I also use it for grouping stuff together while developing multiple servers that depend on eachother, it is nice to be able to ctrl-c all of them and restart them together in the right order.
Yes obviously it is an init system, and so it has overlap with any other init system.
At first glance, it looks to have the desirable agnosticism of all other init systems besides systemd, but unlike sysv init or any others as far as I know (without going off to check them all righ now), it doesn't only provide pid 1.
One point seems to be to treat any tree like any other tree, so you use it to launch the bare metal like any other pid 1, but also use the same thing to launch a container or vm, or a mere service or application.
I don't know about systemd, but sysv init cannot run as anything but pid 1. It can launch any kind of child you want, but all trees below that must be managed by their own managers, like how httpd manages it's own collection of worker httpds, and each httpd has to manage it's cgi children.
With this, one of the things the pid 1 orderly could launch could be another orderly whose only job is to manage a set of httpds, and maybe each of those httpds could launch an orderly itself to manange a cgi environment. Heck a cgi script could launch an orderly itself for it's own internal reasons.
Almost every service is a manager of children. So this seems to be an attempt to abstract out and genericize the job of managing children, and being managed by a parent, and communicating status and intent in both directions. In the end, each branch in the tree can be anything from a simple process to the init of another entire system. The entire system part isn't the interesting one to me. That is just vms and containers which we already have. It's all the stuff in between that's interesting to me. All the trees that aren't init.
My guess is that this is good for microservices too.
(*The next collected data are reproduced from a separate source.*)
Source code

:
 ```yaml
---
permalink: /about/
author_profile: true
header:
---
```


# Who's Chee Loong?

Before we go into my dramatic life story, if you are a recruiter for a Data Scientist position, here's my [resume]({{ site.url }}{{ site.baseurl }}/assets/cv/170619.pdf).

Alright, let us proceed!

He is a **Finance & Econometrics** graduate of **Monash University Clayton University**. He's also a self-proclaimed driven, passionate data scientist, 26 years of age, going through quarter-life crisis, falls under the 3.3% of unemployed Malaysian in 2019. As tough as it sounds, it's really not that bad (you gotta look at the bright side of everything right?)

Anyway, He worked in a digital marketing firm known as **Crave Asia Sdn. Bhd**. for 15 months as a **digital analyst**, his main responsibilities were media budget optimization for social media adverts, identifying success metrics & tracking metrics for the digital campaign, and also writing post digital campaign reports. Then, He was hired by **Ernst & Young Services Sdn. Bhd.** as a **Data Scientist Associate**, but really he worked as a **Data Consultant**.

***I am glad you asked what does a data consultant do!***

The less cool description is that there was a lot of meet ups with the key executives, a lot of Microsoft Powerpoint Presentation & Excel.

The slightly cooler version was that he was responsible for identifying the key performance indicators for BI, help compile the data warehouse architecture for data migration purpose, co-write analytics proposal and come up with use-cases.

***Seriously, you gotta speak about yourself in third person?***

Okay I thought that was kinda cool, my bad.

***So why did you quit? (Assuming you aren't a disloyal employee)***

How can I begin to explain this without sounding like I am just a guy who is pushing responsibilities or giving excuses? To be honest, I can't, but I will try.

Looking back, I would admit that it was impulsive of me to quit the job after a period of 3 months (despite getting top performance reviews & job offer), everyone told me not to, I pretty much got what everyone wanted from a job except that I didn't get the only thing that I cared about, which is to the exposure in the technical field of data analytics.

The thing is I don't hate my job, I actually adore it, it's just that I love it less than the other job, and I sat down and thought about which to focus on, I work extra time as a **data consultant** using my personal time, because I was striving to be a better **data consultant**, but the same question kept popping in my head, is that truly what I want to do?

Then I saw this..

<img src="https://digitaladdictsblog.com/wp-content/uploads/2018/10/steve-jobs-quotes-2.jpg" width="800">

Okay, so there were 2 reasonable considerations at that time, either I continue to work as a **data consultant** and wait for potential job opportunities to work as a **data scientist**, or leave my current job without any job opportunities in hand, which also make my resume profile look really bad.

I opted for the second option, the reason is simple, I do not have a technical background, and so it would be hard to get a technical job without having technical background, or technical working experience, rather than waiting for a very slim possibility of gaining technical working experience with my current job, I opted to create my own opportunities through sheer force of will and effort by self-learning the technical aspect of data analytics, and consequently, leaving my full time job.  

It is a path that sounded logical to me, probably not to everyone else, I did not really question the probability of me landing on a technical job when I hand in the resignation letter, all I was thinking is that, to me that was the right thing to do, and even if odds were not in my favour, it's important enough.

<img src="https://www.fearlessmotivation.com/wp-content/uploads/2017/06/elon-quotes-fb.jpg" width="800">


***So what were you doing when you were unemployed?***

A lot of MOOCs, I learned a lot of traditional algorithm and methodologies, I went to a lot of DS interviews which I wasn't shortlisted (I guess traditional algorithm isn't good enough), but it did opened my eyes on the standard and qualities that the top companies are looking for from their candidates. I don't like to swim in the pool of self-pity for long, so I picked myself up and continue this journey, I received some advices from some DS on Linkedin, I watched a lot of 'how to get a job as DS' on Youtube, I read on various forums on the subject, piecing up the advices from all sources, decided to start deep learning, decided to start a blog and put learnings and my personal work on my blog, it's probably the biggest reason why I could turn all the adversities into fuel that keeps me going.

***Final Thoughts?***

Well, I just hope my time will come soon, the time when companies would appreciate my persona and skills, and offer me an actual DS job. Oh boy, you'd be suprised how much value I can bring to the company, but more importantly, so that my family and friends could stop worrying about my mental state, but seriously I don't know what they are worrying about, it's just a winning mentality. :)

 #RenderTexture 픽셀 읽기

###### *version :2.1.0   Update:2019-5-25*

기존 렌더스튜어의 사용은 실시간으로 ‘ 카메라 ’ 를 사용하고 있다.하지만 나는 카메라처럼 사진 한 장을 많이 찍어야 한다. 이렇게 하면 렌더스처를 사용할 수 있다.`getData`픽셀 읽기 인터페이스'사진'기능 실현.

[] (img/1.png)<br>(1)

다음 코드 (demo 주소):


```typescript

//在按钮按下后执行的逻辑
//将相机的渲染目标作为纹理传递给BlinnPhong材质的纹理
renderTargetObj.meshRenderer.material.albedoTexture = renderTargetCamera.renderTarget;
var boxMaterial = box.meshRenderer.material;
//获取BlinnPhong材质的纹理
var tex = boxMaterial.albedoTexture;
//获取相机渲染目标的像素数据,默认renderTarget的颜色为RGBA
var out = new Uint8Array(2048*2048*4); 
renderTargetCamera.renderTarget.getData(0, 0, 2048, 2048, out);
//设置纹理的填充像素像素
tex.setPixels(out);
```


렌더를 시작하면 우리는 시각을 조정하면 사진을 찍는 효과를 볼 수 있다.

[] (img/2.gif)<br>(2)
In my work we have some developers who went and wrote software that requires several processes be started up and managed like you would normally do in an rc init script or systemd unit. They expect the host to provide this like other services, like say mysqld. But each individual customer needs their own set of these service processes to provide a db connection just for their data, as though each user had their own vm or container. IE, in order for user Y to log in and use the app, a set of user Y processes had to have already been started at boot. (don't ask me it wasn't me...) This would be one way that such an architecture could actually be provided. The host could have a sane service definition that doesn't know anything about individual users, it just says "start service foo". The foo service launches it's own orderly which has the (ever changing) list of users, and IT does "start customer X" "stop customer Y", start/stop all customers, etc.
I had a recent brush with Daemontools in an embedded setting. Anyone who's messed with qmail back in the day knows who DJB is and what this super minimal thing is. It seems to be good at managing a pile of inter-related services, keeping them running as long as the electrons keep coming, but I don't see the tree concept, or dependency management, in them. They do one thing really well and really tiny.
Yeah, runit is based off of daemontools, I consider orderly a good complement to daemontools/runit when you need some 'order'. In that setup daemontools would be the root of one or many trees.